*PROMPT:* Search term "mean": please show all lines in the listing that contain it.
• • •
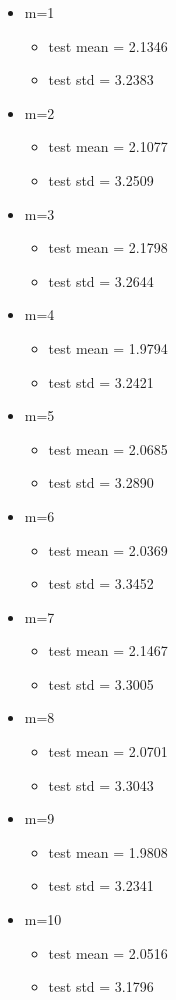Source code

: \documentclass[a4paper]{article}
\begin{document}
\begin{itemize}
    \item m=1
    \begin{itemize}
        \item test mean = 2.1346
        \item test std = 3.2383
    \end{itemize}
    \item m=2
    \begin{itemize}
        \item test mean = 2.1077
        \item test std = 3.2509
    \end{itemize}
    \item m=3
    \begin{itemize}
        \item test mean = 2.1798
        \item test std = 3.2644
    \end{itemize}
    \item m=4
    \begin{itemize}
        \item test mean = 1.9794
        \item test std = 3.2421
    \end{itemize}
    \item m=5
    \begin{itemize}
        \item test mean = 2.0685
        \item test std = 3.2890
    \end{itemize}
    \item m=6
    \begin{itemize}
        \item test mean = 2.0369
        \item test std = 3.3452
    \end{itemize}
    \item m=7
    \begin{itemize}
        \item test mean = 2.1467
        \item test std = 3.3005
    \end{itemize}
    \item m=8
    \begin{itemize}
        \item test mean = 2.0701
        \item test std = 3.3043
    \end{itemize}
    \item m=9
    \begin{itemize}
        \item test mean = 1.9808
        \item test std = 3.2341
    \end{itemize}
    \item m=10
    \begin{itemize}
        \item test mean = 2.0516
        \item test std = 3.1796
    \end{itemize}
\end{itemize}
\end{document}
• • •
*THE ANSWER:*
        \item test mean = 2.1346
        \item test mean = 2.1077
        \item test mean = 2.1798
        \item test mean = 1.9794
        \item test mean = 2.0685
        \item test mean = 2.0369
        \item test mean = 2.1467
        \item test mean = 2.0701
        \item test mean = 1.9808
        \item test mean = 2.0516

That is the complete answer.